Data excerpts:

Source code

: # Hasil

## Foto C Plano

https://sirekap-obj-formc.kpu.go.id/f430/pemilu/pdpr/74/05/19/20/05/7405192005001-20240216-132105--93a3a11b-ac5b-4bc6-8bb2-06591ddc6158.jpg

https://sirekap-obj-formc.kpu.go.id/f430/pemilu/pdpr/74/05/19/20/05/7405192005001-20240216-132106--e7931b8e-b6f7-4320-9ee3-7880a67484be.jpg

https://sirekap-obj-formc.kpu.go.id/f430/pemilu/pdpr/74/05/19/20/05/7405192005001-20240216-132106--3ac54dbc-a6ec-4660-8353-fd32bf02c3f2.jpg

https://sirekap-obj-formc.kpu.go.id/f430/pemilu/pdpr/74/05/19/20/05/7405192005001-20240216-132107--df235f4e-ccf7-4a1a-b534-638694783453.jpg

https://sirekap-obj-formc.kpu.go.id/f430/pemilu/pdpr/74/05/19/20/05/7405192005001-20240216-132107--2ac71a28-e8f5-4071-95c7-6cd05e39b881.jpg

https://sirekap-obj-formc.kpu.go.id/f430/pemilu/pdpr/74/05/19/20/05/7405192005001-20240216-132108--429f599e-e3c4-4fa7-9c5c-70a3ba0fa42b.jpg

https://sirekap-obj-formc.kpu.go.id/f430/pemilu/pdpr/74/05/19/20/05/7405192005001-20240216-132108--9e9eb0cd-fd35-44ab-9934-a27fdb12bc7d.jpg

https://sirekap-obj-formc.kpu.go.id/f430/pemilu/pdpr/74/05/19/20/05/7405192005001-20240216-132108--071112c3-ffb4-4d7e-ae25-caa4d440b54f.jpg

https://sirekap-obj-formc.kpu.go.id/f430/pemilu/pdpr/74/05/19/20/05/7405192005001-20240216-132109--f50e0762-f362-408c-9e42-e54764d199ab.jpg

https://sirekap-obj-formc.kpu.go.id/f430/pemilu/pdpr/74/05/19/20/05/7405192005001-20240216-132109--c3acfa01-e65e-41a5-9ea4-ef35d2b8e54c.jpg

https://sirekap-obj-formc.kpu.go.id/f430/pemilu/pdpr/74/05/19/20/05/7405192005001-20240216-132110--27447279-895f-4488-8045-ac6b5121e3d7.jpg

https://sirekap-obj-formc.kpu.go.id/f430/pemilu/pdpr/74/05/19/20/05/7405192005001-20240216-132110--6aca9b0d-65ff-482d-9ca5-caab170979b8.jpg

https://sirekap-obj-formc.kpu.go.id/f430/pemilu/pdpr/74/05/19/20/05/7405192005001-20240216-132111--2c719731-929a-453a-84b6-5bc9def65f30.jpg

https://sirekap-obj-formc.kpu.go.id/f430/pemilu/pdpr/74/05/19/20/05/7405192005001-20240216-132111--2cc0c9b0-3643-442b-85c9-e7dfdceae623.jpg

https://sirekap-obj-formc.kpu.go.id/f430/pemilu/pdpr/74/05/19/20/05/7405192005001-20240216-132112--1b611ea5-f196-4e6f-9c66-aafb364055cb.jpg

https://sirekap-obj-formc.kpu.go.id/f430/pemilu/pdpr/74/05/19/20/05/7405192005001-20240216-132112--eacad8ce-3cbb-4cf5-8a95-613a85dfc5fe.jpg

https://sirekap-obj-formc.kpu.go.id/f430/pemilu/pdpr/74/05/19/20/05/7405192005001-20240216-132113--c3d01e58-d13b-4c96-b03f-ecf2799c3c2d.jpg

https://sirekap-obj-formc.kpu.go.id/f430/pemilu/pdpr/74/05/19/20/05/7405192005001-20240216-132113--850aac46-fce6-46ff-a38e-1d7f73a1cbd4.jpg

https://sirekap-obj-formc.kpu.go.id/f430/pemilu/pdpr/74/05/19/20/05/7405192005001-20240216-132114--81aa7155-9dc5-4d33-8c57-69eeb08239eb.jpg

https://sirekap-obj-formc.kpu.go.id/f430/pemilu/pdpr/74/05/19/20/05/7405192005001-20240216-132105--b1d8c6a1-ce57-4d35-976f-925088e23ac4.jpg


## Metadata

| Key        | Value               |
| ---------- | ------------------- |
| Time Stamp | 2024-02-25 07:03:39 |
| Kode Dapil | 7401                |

# TASK TO CARRY OUT
The entries above must each be repeated exactly.

# FINISHED TASK
Source code

: # Hasil

## Foto C Plano

https://sirekap-obj-formc.kpu.go.id/f430/pemilu/pdpr/74/05/19/20/05/7405192005001-20240216-132105--93a3a11b-ac5b-4bc6-8bb2-06591ddc6158.jpg

https://sirekap-obj-formc.kpu.go.id/f430/pemilu/pdpr/74/05/19/20/05/7405192005001-20240216-132106--e7931b8e-b6f7-4320-9ee3-7880a67484be.jpg

https://sirekap-obj-formc.kpu.go.id/f430/pemilu/pdpr/74/05/19/20/05/7405192005001-20240216-132106--3ac54dbc-a6ec-4660-8353-fd32bf02c3f2.jpg

https://sirekap-obj-formc.kpu.go.id/f430/pemilu/pdpr/74/05/19/20/05/7405192005001-20240216-132107--df235f4e-ccf7-4a1a-b534-638694783453.jpg

https://sirekap-obj-formc.kpu.go.id/f430/pemilu/pdpr/74/05/19/20/05/7405192005001-20240216-132107--2ac71a28-e8f5-4071-95c7-6cd05e39b881.jpg

https://sirekap-obj-formc.kpu.go.id/f430/pemilu/pdpr/74/05/19/20/05/7405192005001-20240216-132108--429f599e-e3c4-4fa7-9c5c-70a3ba0fa42b.jpg

https://sirekap-obj-formc.kpu.go.id/f430/pemilu/pdpr/74/05/19/20/05/7405192005001-20240216-132108--9e9eb0cd-fd35-44ab-9934-a27fdb12bc7d.jpg

https://sirekap-obj-formc.kpu.go.id/f430/pemilu/pdpr/74/05/19/20/05/7405192005001-20240216-132108--071112c3-ffb4-4d7e-ae25-caa4d440b54f.jpg

https://sirekap-obj-formc.kpu.go.id/f430/pemilu/pdpr/74/05/19/20/05/7405192005001-20240216-132109--f50e0762-f362-408c-9e42-e54764d199ab.jpg

https://sirekap-obj-formc.kpu.go.id/f430/pemilu/pdpr/74/05/19/20/05/7405192005001-20240216-132109--c3acfa01-e65e-41a5-9ea4-ef35d2b8e54c.jpg

https://sirekap-obj-formc.kpu.go.id/f430/pemilu/pdpr/74/05/19/20/05/7405192005001-20240216-132110--27447279-895f-4488-8045-ac6b5121e3d7.jpg

https://sirekap-obj-formc.kpu.go.id/f430/pemilu/pdpr/74/05/19/20/05/7405192005001-20240216-132110--6aca9b0d-65ff-482d-9ca5-caab170979b8.jpg

https://sirekap-obj-formc.kpu.go.id/f430/pemilu/pdpr/74/05/19/20/05/7405192005001-20240216-132111--2c719731-929a-453a-84b6-5bc9def65f30.jpg

https://sirekap-obj-formc.kpu.go.id/f430/pemilu/pdpr/74/05/19/20/05/7405192005001-20240216-132111--2cc0c9b0-3643-442b-85c9-e7dfdceae623.jpg

https://sirekap-obj-formc.kpu.go.id/f430/pemilu/pdpr/74/05/19/20/05/7405192005001-20240216-132112--1b611ea5-f196-4e6f-9c66-aafb364055cb.jpg

https://sirekap-obj-formc.kpu.go.id/f430/pemilu/pdpr/74/05/19/20/05/7405192005001-20240216-132112--eacad8ce-3cbb-4cf5-8a95-613a85dfc5fe.jpg

https://sirekap-obj-formc.kpu.go.id/f430/pemilu/pdpr/74/05/19/20/05/7405192005001-20240216-132113--c3d01e58-d13b-4c96-b03f-ecf2799c3c2d.jpg

https://sirekap-obj-formc.kpu.go.id/f430/pemilu/pdpr/74/05/19/20/05/7405192005001-20240216-132113--850aac46-fce6-46ff-a38e-1d7f73a1cbd4.jpg

https://sirekap-obj-formc.kpu.go.id/f430/pemilu/pdpr/74/05/19/20/05/7405192005001-20240216-132114--81aa7155-9dc5-4d33-8c57-69eeb08239eb.jpg

https://sirekap-obj-formc.kpu.go.id/f430/pemilu/pdpr/74/05/19/20/05/7405192005001-20240216-132105--b1d8c6a1-ce57-4d35-976f-925088e23ac4.jpg


## Metadata

| Key        | Value               |
| ---------- | ------------------- |
| Time Stamp | 2024-02-25 07:03:39 |
| Kode Dapil | 7401                |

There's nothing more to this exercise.